蜆川はこの大厄災の後始末のために埋められてしまうんです。
その時、どんな気持ちだったろうなあ、いやだって思ったろうなあ。
でも街のためならもしかしたら、彗星帝国に向かっていった宇宙戦艦ヤマトみたいな、どこか諦念というか達観というかが含まれた、落ち着いた気持ちだったのかもなあ。
なんて、ぼんやり。
そんな状態で一泊二日の大阪取材に出かけます。
GWのはじめての頃だったかな。
図書館回っての資料集めもせねば、なので結構慌ただしいスケジュールでした。
行きの早朝の新幹線ででも、とにかくこの原稿の原型でも作っておかなきゃ、と思って
パソコン持ち込んでキーを叩いていたんですが、
多摩川を過ぎたあたりで、急に頭の中で化学反応が起きたのです。
(漫画家の生藤先生は「ストーリーがどん、って降りてくる」って言ってたけど、
私の場合はこういうアイデアの断片がぽつ、って降って湧くかんじなんですよね。
シャワー浴びてるときとか歩いてる時が多いです。あ、時間帯は朝が多いな)
…暗渠化のきっかけもいろいろあるけど、
「臭いものに蓋」みたいな「負(陰)の要素の排除」と、
より豊かな社会の実現、みたいな「正(陽)の要素の付加」と二つの側面があるよなあ、
ってアイデアがふっと浮かんで、
そしたら蜆川ってどうだ?
それと関係ないところで、それを超越したようなところでまさに「成仏」したんじゃないかな、って。「祈るように自ら埋められていった」んじゃないかなって。

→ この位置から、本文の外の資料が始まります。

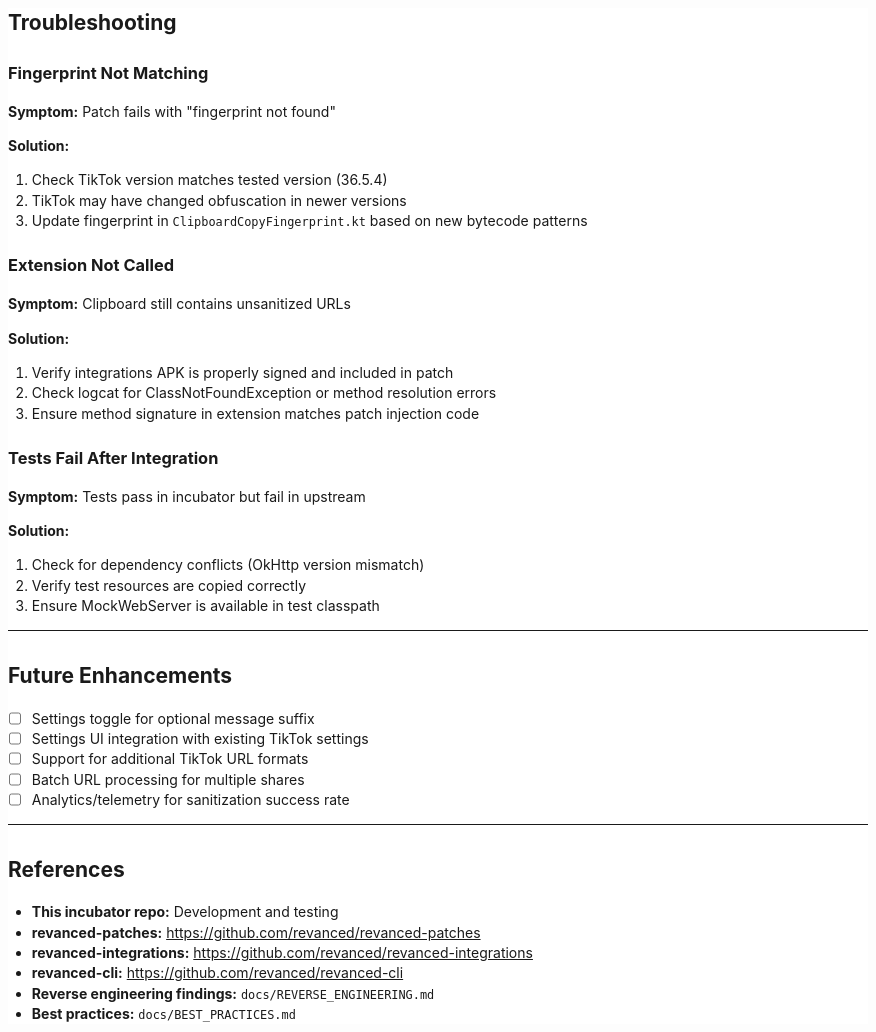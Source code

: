 
## Troubleshooting

### Fingerprint Not Matching

**Symptom:** Patch fails with "fingerprint not found"

**Solution:**
1. Check TikTok version matches tested version (36.5.4)
2. TikTok may have changed obfuscation in newer versions
3. Update fingerprint in `ClipboardCopyFingerprint.kt` based on new bytecode patterns

### Extension Not Called

**Symptom:** Clipboard still contains unsanitized URLs

**Solution:**
1. Verify integrations APK is properly signed and included in patch
2. Check logcat for ClassNotFoundException or method resolution errors
3. Ensure method signature in extension matches patch injection code

### Tests Fail After Integration

**Symptom:** Tests pass in incubator but fail in upstream

**Solution:**
1. Check for dependency conflicts (OkHttp version mismatch)
2. Verify test resources are copied correctly
3. Ensure MockWebServer is available in test classpath

---

## Future Enhancements

- [ ] Settings toggle for optional message suffix
- [ ] Settings UI integration with existing TikTok settings
- [ ] Support for additional TikTok URL formats
- [ ] Batch URL processing for multiple shares
- [ ] Analytics/telemetry for sanitization success rate

---

## References

- **This incubator repo:** Development and testing
- **revanced-patches:** https://github.com/revanced/revanced-patches
- **revanced-integrations:** https://github.com/revanced/revanced-integrations
- **revanced-cli:** https://github.com/revanced/revanced-cli
- **Reverse engineering findings:** `docs/REVERSE_ENGINEERING.md`
- **Best practices:** `docs/BEST_PRACTICES.md`
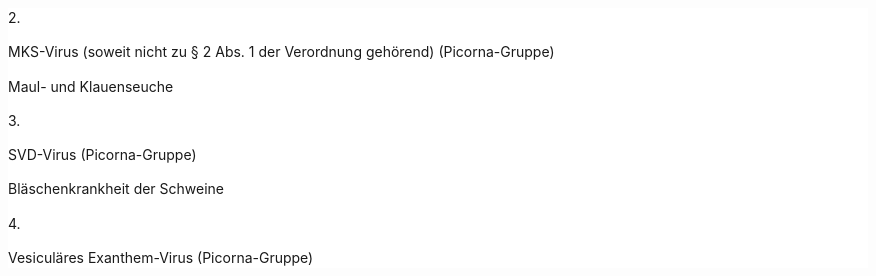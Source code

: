 </td>

</tr>

<tr>

<td style align="right" valign="top" charoff="50">

2\.

</td>

<td style align="left" valign="top" charoff="50">

MKS-Virus (soweit nicht zu § 2 Abs. 1 der Verordnung gehörend)
(Picorna-Gruppe)

</td>

<td style align="left" valign="top" charoff="50">

Maul- und Klauenseuche

</td>

</tr>

<tr>

<td style align="right" valign="top" charoff="50">

3\.

</td>

<td style align="left" valign="top" charoff="50">

SVD-Virus (Picorna-Gruppe)

</td>

<td style align="left" valign="top" charoff="50">

Bläschenkrankheit der Schweine

</td>

</tr>

<tr>

<td style align="right" valign="top" charoff="50">

4\.

</td>

<td style align="left" valign="top" charoff="50">

Vesiculäres Exanthem-Virus (Picorna-Gruppe)

</td>

<td style align="left" valign="top" charoff="50">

そこまで考えたらもうそわそわしてきて、その考えを一刻も早く文字にしたくてたまらず、
さらにキーを叩くスピードも上がっていったのです。
そうか、蜆川が厄災を受け入れて暗渠になったのって、「街のホメオスタシス」が発動したからなんだ。
東京でも、関東大震災や東京大空襲っていう厄災があって、
それを鎮めるために祈るような気持ちでなくなっていったであろう川もすぐに思い浮かんできます。
そう、銀座のある、中央区の川たちです。
ここでも「キタと銀座を結ぶ」伏線が自然にぴん、と張られました。
そんなかんじで、行きの新幹線で粗削りながらできあがった骨格が、
この作品となりました。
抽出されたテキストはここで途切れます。